No capitalismo contemporâneo, onde, retomando Wallerstein (2004), tudo se
transforma em mercadoria, observamos a mercantilização da cultura, inclusive da cultura de
protesto. Para citar um exemplo, atualmente camisas de “Che” Guevara viram ícones fashion
e são vendidas nos shoppings centers, constituindo-se como um objeto que também têm
identidade contraditória. Da mesma forma, no consumo de bens de luxo pirateados adquiridos
109
por uma parcela economicamente menos privilegiada da população também observamos a
evidência – ou a denúncia – da falta e do conflito e a prevalência dos códigos hegemônicos do
capitalismo, pois na maioria das vezes o anseio não é por ruptura, mas por inserção ou
reconhecimento social pela via do consumo. Através da possibilidade de consumir um bem
pirata, as pessoas muitas vezes buscam uma alternativa para conviver com o que lhes falta.
Uma outra questão pertinente ao debate e que parece se configurar como um
emblema político refere-se ao voto, pois existe a hipótese de que atualmente muitos cidadãos
votam preocupados em garantir, manter e freqüentemente aumentar o seu padrão de consumo,
talvez por medo da hiperinflação comum alguns anos e que, uma vez superada, trouxe a
sensação de segurança vinculada a um ideal de estabilidade econômica. Nesse sentido, nas
campanhas políticas observa-se, ao lado das narrativas ligadas a questões sociais como saúde
e educação, a presença não menos marcante de um discurso que valoriza o consumo (e sua
ampliação) como forma de inclusão social e estratégia para conquistar eleitores.
6.2 Identidade e discurso na publicidade
Sobre a publicidade, Quessada (2003) afirma que ela é simultaneamente
discurso, uma vez que circula levando a informação que insere o objeto no coletivo, ou seja,
que o coloca no social, e também é ela mesma um objeto que circula. Segundo o autor,
O que se comunica no e pelo discurso publicitário é, portanto, comunhão. Através
da publicidade, a sociedade comunica-se/comunga consigo mesma. Aliás, a origem
etimológica de “comunicação” remete diretamente à idéia de comunhão, ainda que
sua história seja a de um distanciamento progressivo em relação a esse sentido
primeiro. A publicidade comunica a comunhão pelo objeto, ao mesmo tempo em
que comunica o objeto da comunhão (QUESSADA, 2003, p. 13).

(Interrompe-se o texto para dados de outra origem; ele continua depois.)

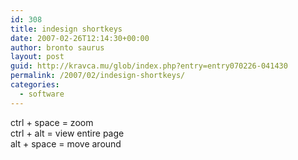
 ```yaml
---
id: 308
title: indesign shortkeys
date: 2007-02-26T12:14:30+00:00
author: bronto saurus
layout: post
guid: http://kravca.mu/glob/index.php?entry=entry070226-041430
permalink: /2007/02/indesign-shortkeys/
categories:
  - software
---
```

ctrl + space = zoom  
ctrl + alt = view entire page  
alt + space = move around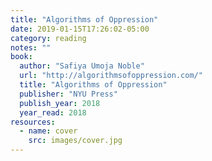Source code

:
 ```yaml
---
title: "Algorithms of Oppression"
date: 2019-01-15T17:26:02-05:00
category: reading
notes: ""
book:
  author: "Safiya Umoja Noble"
  url: "http://algorithmsofoppression.com/"
  title: "Algorithms of Oppression"
  publisher: "NYU Press"
  publish_year: 2018
  year_read: 2018
resources:
  - name: cover
    src: images/cover.jpg
---
```


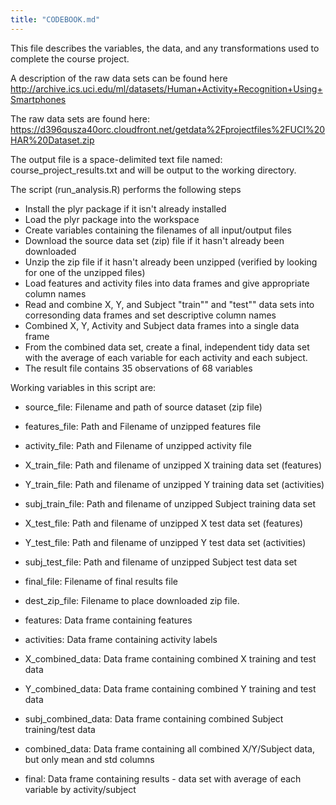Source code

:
 ```yaml
---
title: "CODEBOOK.md"
---
```


This file describes the variables, the data, and any transformations used to complete the course project.

A description of the raw data sets can be found here
http://archive.ics.uci.edu/ml/datasets/Human+Activity+Recognition+Using+Smartphones 

The raw data sets are found here:
https://d396qusza40orc.cloudfront.net/getdata%2Fprojectfiles%2FUCI%20HAR%20Dataset.zip

The output file is a space-delimited text file named:
course_project_results.txt and will be output to the working directory.

The script (run_analysis.R) performs the following steps

* Install the plyr package if it isn't already installed
* Load the plyr package into the workspace
* Create variables containing the filenames of all input/output files
* Download the source data set (zip) file if it hasn't already been downloaded
* Unzip the zip file if it hasn't already been unzipped (verified by looking for one of the unzipped files)
* Load features and activity files into data frames and give appropriate column names
* Read and combine X, Y, and Subject "train"" and "test"" data sets into corresonding data frames and set descriptive column names
* Combined X, Y, Activity and Subject data frames into a single data frame
*  From the combined data set, create a final, independent tidy data 
set with the average of each variable for each activity and each subject.
* The result file contains 35 observations of 68 variables

Working variables in this script are:


* source_file:        Filename and path of source dataset (zip file)
* features_file:      Path and Filename of unzipped features file
* activity_file:       Path and Filename of unzipped activity file
* X_train_file:        Path and filename of unzipped X training data set (features)
* Y_train_file:        Path and filename of unzipped Y training data set (activities)
* subj_train_file:     Path and filename of unzipped Subject training data set
* X_test_file:         Path and filename of unzipped X test data set (features)
* Y_test_file:         Path and filename of unzipped Y test data set (activities)
* subj_test_file:      Path and filename of unzipped Subject test data set
* final_file:          Filename of final results file
* dest_zip_file:       Filename to place downloaded zip file.

* features:            Data frame containing features
* activities:          Data frame containing activity labels
* X_combined_data:     Data frame containing combined X training and test data
* Y_combined_data:     Data frame containing combined Y training and test data
* subj_combined_data:  Data frame containing combined Subject training/test data
* combined_data:       Data frame containing all combined X/Y/Subject data, but only mean and std columns
* final:               Data frame containing results - data set with average of each variable by activity/subject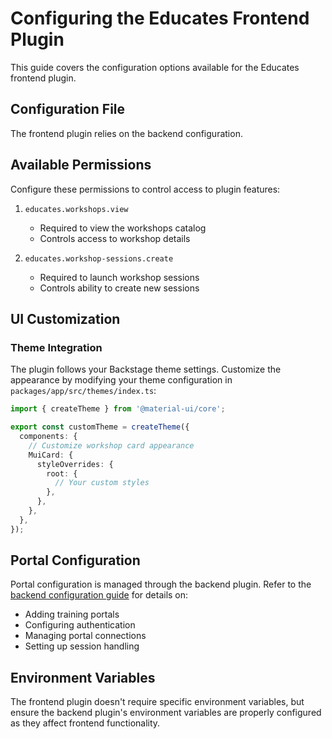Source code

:# Configuring the Educates Frontend Plugin

This guide covers the configuration options available for the Educates frontend plugin.

## Configuration File

The frontend plugin relies on the backend configuration. 

## Available Permissions

Configure these permissions to control access to plugin features:

1. `educates.workshops.view`
    - Required to view the workshops catalog
    - Controls access to workshop details

2. `educates.workshop-sessions.create`
    - Required to launch workshop sessions
    - Controls ability to create new sessions

## UI Customization

### Theme Integration

The plugin follows your Backstage theme settings. Customize the appearance by modifying your theme configuration in `packages/app/src/themes/index.ts`:

```typescript
import { createTheme } from '@material-ui/core';

export const customTheme = createTheme({
  components: {
    // Customize workshop card appearance
    MuiCard: {
      styleOverrides: {
        root: {
          // Your custom styles
        },
      },
    },
  },
});
```

## Portal Configuration

Portal configuration is managed through the backend plugin. Refer to the [backend configuration guide](../backend/configure.md) for details on:

- Adding training portals
- Configuring authentication
- Managing portal connections
- Setting up session handling

## Environment Variables

The frontend plugin doesn't require specific environment variables, but ensure the backend plugin's environment variables are properly configured as they affect frontend functionality.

A cultura de massa socializa o consumo pela publicidade e esta produz não
anúncios, mas modelos de vida e de sujeitos ideais. Rocha (1995a) se detêm sobre este tema e,
110
como Sahlins (2003), concebe que o consumo funciona como um sistema totêmico de
classificação de maneira que se a gica totêmica usa elementos da natureza para classificar
elementos da cultura vistos como naturalmente diferentes e desiguais, então a marca
registrada amplamente divulgada pela publicidade também pode ser concebida como um
operador análogo, considerando que é prática corriqueira na sociedade contemporânea
classificar pessoas de acordo com os seus hábitos de consumo, articulando marcas, indivíduos
e comportamentos.
A publicidade, por sua vez, não objetiva simplesmente vender um produto ou
serviço, mas gerar e implantar um estilo de vida que vai fazer vender e por isso não promete
às pessoas aquilo que elas têm. Oferece a novidade em direção a qual busca despertar a
ação e produzir “lugares” onde o desejo ativado possa se realizar. Entretanto, vale mais uma
vez lembrar, consome-se o produto, mas mais ainda a simbologia, a significação agregada e
ele. E para construir significados a publicidade com freqüência faz uso da hipérbole, do
exagero e tece um discurso onde a marca demonstra seu valor e institui seu poder. Nessa
lógica, a própria marca registrada assinala uma identidade, comunica uma diferença e se
estabelece como signo distintivo. Contudo, muitas vezes a tão divulgada qualidade pode ser
considerada como um conceito subjetivo, supostamente incorporado aos produtos pelas
empresas, de modo que a comunicação dos produtos salienta essa qualidade, mas depende
também da recepção dos pelos consumidores.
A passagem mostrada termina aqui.